"""
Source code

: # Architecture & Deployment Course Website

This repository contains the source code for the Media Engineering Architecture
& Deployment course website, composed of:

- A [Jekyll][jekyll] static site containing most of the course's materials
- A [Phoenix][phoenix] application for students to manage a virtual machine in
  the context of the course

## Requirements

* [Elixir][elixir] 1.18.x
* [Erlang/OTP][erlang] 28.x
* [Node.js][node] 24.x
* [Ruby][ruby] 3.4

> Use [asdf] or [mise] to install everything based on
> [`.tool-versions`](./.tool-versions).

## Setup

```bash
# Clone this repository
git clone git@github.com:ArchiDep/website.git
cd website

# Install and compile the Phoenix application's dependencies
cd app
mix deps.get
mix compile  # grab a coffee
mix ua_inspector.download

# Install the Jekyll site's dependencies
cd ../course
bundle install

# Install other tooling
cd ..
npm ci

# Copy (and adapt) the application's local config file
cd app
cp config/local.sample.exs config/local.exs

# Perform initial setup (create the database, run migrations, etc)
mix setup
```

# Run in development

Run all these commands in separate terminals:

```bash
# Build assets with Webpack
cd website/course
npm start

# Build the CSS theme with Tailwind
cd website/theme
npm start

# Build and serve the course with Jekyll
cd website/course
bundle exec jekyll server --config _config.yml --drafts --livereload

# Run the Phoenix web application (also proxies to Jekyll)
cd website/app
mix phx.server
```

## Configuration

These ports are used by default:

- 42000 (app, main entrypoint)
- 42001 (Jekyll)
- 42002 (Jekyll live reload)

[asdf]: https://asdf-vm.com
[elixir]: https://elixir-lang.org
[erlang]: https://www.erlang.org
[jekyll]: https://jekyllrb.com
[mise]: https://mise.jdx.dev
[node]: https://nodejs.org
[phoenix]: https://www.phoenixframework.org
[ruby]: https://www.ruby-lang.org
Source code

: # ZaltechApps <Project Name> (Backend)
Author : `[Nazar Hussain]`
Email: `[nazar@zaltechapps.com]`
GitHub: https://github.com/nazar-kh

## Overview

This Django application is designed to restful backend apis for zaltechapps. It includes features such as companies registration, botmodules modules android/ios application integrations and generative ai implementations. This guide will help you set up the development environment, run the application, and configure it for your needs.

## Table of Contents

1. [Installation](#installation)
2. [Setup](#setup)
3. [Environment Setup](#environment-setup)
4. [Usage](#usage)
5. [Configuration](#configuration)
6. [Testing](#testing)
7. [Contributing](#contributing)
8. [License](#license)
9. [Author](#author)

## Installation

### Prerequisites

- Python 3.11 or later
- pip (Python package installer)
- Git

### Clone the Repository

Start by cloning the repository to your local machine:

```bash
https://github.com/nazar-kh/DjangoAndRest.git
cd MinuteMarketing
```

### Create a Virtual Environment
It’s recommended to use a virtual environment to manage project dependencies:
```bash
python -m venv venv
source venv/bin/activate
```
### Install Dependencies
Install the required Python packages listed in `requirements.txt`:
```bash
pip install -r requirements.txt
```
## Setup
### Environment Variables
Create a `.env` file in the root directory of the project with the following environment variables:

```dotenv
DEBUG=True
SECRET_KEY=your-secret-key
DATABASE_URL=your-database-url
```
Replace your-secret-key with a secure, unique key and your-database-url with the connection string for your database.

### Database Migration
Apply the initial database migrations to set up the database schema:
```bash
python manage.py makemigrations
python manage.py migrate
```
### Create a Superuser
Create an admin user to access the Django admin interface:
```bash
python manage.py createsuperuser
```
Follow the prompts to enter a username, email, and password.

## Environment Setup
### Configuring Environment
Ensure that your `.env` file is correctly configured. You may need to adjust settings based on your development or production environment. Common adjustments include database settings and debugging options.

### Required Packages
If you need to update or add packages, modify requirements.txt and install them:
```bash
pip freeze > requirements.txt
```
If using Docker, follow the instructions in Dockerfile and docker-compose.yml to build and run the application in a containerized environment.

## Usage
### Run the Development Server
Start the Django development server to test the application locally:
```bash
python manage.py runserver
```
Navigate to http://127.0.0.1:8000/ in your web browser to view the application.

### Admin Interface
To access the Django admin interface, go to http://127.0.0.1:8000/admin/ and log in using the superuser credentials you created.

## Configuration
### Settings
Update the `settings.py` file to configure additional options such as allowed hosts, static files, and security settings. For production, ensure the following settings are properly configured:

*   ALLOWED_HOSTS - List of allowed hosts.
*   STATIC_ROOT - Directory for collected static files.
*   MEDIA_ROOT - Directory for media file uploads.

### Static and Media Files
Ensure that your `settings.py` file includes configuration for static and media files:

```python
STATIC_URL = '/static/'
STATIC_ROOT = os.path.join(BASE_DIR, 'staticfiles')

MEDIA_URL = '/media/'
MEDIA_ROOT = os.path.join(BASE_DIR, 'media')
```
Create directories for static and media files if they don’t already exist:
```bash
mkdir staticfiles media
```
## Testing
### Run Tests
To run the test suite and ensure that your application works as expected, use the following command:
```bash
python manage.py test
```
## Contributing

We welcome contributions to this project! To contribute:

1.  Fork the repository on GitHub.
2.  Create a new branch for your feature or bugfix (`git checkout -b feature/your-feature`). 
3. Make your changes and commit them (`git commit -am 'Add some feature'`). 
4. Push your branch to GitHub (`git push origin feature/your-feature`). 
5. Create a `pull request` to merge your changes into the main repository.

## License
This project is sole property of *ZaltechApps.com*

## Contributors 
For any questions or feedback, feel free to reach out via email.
"""
• _Work to be completed_
Please copy out each line in the entries that mentions the string "initial".

• _Solution to the problem_
# Perform initial setup (create the database, run migrations, etc)
Apply the initial database migrations to set up the database schema:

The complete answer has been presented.